On the surface this seems like an overreaction, porn filters already exist so how difficult would it be for these to be implemented broadly by ISPs rather than requiring users to implement them personally.  It's not, though, as scalability isn't simple.  There's a reason why programs have run locally on personal machines for years but only now can be served out from a remote location to hundreds of thousands of users.  There's a reason enterprise servers are different from personal computers.

Still, though, it's certainly doable.  It would take a lot of work, though, and skilled programmers, network engineers, and system administrators don't work for free.  That means forcing this to happen at the ISP level will be expensive.  A government mandate means everyone's prices will go up.  Think about if a similar resolution were to be passed for gasoline, electricity, or food.  People would rightfully be incensed that either they're being forced to pay more for a service they don't want or are already using from a provider they trust and have established a good relationship.

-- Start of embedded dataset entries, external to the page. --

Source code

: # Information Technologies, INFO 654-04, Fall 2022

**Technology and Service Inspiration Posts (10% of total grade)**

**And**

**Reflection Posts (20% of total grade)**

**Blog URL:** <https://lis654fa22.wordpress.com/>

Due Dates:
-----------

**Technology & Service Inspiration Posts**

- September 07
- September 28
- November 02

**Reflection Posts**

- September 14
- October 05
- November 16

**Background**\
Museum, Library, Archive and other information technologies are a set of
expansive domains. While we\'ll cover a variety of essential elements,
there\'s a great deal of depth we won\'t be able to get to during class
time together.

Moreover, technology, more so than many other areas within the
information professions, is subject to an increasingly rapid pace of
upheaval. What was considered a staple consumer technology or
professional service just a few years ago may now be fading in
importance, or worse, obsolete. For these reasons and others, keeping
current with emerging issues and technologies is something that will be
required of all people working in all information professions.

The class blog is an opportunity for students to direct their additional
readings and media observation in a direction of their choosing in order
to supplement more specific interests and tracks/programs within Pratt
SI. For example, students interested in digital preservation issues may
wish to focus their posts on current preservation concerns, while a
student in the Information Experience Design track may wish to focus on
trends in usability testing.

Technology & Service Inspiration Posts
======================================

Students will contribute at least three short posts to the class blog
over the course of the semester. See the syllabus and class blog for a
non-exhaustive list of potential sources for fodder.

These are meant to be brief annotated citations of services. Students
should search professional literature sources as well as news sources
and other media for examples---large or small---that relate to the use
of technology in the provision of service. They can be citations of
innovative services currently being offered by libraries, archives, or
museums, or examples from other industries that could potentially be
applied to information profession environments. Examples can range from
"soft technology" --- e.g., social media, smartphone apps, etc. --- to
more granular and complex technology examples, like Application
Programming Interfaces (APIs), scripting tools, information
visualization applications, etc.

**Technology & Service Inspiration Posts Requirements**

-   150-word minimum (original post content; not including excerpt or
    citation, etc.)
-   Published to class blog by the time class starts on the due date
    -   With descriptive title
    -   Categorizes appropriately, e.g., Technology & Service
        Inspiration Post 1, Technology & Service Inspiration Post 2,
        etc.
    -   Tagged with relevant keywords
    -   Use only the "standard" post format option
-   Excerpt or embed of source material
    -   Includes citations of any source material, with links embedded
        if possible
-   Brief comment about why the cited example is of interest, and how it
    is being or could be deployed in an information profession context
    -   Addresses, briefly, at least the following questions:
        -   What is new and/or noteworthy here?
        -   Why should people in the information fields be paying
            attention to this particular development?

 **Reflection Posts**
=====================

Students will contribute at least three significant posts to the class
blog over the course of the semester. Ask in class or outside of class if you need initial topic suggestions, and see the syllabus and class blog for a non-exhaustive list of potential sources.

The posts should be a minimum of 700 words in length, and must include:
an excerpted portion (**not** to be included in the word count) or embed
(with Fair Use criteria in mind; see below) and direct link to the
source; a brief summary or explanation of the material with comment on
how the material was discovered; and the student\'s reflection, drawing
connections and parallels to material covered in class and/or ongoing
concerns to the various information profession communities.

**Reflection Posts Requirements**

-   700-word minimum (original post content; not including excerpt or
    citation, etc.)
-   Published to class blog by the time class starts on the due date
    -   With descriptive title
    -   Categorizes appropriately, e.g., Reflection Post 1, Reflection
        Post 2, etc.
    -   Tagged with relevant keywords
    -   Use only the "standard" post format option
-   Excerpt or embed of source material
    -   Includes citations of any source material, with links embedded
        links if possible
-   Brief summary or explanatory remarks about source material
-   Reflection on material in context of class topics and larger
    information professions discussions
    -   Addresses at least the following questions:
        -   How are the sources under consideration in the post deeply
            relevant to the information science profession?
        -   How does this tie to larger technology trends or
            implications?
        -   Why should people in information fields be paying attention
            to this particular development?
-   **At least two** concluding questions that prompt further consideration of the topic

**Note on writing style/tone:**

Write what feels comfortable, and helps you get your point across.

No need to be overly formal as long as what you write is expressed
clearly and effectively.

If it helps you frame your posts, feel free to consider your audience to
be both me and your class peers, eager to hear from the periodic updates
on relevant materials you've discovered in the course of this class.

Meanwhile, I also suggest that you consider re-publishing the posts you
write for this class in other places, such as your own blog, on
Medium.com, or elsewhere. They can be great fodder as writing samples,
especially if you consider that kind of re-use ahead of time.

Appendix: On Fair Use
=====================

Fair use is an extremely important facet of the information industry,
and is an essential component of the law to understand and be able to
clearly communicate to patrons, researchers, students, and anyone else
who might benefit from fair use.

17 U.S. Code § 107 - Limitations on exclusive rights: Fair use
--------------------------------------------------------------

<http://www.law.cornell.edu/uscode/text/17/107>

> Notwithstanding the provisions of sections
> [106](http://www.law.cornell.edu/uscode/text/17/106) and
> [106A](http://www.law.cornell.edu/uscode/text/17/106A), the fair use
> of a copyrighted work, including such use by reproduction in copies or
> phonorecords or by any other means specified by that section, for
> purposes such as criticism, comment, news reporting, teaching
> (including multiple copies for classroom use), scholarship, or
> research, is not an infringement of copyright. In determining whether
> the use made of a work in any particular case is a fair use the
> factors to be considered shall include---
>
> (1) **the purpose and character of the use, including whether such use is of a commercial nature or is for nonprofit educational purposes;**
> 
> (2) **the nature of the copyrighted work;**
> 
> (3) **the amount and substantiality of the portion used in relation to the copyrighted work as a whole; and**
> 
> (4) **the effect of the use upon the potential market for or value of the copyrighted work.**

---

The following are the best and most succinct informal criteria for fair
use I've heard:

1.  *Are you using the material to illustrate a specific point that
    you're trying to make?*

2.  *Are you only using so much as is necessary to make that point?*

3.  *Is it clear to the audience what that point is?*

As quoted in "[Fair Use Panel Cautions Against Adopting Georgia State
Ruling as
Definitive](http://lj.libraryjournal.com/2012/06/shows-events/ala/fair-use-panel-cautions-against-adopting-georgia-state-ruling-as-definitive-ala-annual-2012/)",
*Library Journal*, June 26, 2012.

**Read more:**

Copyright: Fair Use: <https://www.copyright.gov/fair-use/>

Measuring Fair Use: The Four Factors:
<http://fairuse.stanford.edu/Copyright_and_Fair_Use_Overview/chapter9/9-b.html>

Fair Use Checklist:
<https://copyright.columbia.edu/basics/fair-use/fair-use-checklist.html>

Also, people don't often think about what their ISP is doing with their internet traffic.  Usually that's because it's assumed that they shouldn't be doing anything with it apart from passing it on to the intended recipient.  That's not the case, though.  Your ISP is watching you, much like Google, Facebook, or other online advertising companies are and like these they plan to sell information about your habits to interested parties for some extra cash.  They're also watching you as a favor to their friends in the entertainment industries to make sure that you don't "copy or share a movie, television show, or song improperly."  The more I find out about the ISP industry, the less I trust them.

Knowing this we're likely to see two things happen should any sort of legislation pass from this petition: First, pornography filtering will be put in place, but thanks to a grant from the pornography industry to ISPs will make this laughably easy to circumvent.  There could possibly be a sort of 'protection money' situation where ISPs block the pornography sites that don't pay up to be on their list of sites that aren't too 'extreme or hardcore.'  Second, the system will be implemented with little thought to protecting those that want to avoid pornography, but as a great excuse to further other goals for the ISP.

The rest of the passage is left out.